Muchas preguntas se han ido arremolinando desde que crucé una puerta verde. Una puerta que se cerraba cada mañana y que se abría con llave. Una llave que sólo tienen los educadores y responsables del centro. Incluso nosotros, siendo voluntarios, necesitábamos de los educadores para algo tan sencillo como entrar y salir. En nuestro día a día necesitamos de mucha gente. Aunque somos autónomos, somos seres sociales en relación con mucha gente. Pocas veces uno puede pararse a preguntarse sobre esto: ¿hasta qué punto necesito del otro? ¿Cuántas cosas de mí día a día las puedo realizar con normalidad gracias a otra persona?
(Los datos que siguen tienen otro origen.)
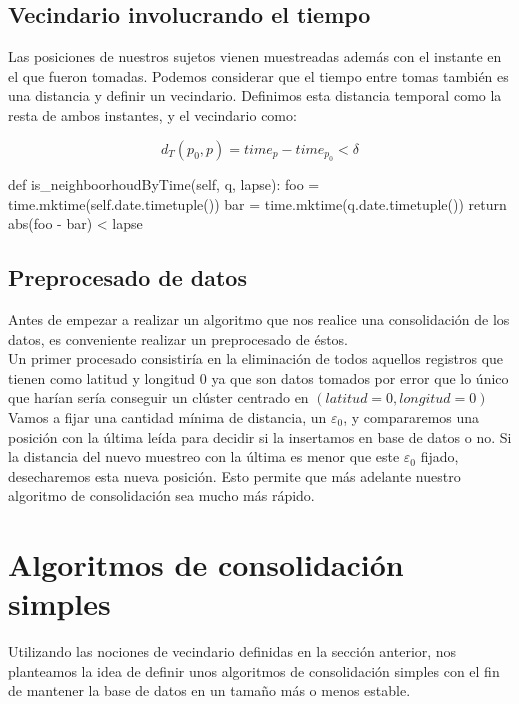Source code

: \documentclass[a4paper, 12pt]{article}
\begin{document}
\subsection{Vecindario involucrando el tiempo}

Las posiciones de nuestros sujetos vienen muestreadas adem\'as con el instante en el que fueron tomadas. Podemos considerar que el tiempo entre tomas tambi\'en es una distancia y definir un vecindario. Definimos esta distancia temporal como la resta de ambos instantes, y el vecindario como:

$$ d_T(p_0, p) = time_p - time_{p_0} < \delta $$

\begin{python}
	def is_neighboorhoudByTime(self, q, lapse):
		foo = time.mktime(self.date.timetuple())
		bar = time.mktime(q.date.timetuple())
		return abs(foo - bar) < lapse
\end{python}


\pagebreak
\subsection{Preprocesado de datos}
Antes de empezar a realizar un algoritmo que nos realice una consolidaci\'on de los datos, es conveniente realizar un preprocesado de \'estos. \\

Un primer procesado consistir\'ia en la eliminaci\'on de todos aquellos registros que tienen como latitud y longitud $0$ ya que son datos tomados por error que lo \'unico que har\'ian ser\'ia conseguir un cl\'uster centrado en $(latitud = 0, longitud = 0)$ \\

Vamos a fijar una cantidad m\'inima de distancia, un $\varepsilon_0$, y compararemos una posici\'on con la \'ultima le\'ida para decidir si la insertamos en base de datos o no. Si la distancia del nuevo muestreo con la \'ultima es menor que este $\varepsilon_0$ fijado, desecharemos esta nueva posici\'on. Esto permite que m\'as adelante nuestro algoritmo de consolidaci\'on sea mucho m\'as r\'apido. \\


\pagebreak
\section{Algoritmos de consolidaci\'on simples}

Utilizando las nociones de vecindario definidas en la secci\'on anterior, nos planteamos la idea de definir unos algoritmos de consolidaci\'on simples con el fin de mantener la base de datos en un tama\~no m\'as o menos estable. \\
\end{document}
El contacto con varios usuarios de las primeras aulas también me llenaba de interrogantes. Tenían el verano programado con muchas actividades lúdicas que requieren ejercicio físico, coordinación, trabajo exhaustivo… Algunos de ellos además tenían trabajos que requieren preparación. Esto me llevó a preguntarme por todos los descartados de nuestra sociedad. Por todos aquellos a los que vamos poniendo barreras imaginarias, creyendo que no tienen un lugar que ocupar en la misma. Los usuarios de Centros como el de La Zubia, las personas mayores, los inmigrantes, etc. Gente que es descartada a priori por prejuicios o presupuestos fijados por otras personas. ¿A cuántas personas descartamos a diario sin darnos cuenta? ¿A cuántas somos incapaces de darles aunque sea una oportunidad?
Aunque sin duda donde más preguntas me hice fueron en las últimas aulas del Centro. Aquí era más difícil mantener una conversación. Algunos usuarios repetían las mismas preguntas cada hora. A veces incluso en unos solos minutos. Otros llamaban a todo el mundo por su nombre. Preguntabas la edad y, misteriosamente, gente que había nacido antes que yo tenía menos años. Y algunos sólo emitían ciertos sonidos porque eran incapaces de articular palabras. Sin embargo, no por ello era imposible comunicarse con ellos. Había que ir a lo fundamental, a lo esencial que de verdad importa. Y aquí las preguntas brotaban como el agua de una fuente. Si perdiera mi capacidad de hablar, ¿cómo me comunicaría? ¿Qué diría, si sólo pudiera articular unas pocas palabras?
Pero hay algo común que encontré en todos ellos. Algo que comparten todos los usuarios de La Zubia y sus educadores. Una cosa que no iba buscando pero me salió al paso: su sonrisa. Después de un pequeño cabreo y algún grito de “no puedo”, una de las usuarias me devolvía siempre una alegre sonrisa. O la de otra cuando le poníamos un babero para comer. La sonrisa de los usuarios cuando se abría la puerta por la mañana y llegamos el grupo de 7 voluntarios venidos desde Siena. Una sonrisa que se hizo contagiosa el día de la Eucaristía que celebramos en el Centro con ellos. El signo de que la felicidad está más allá de las adversidades. A la vez que las cosas importantes son las más sencillas. Una sonrisa. Un te quiero. Un abrazo, que cuando brota del corazón, te sirve para hablar con aquellos que no usan palabras pero que hablan de verdad.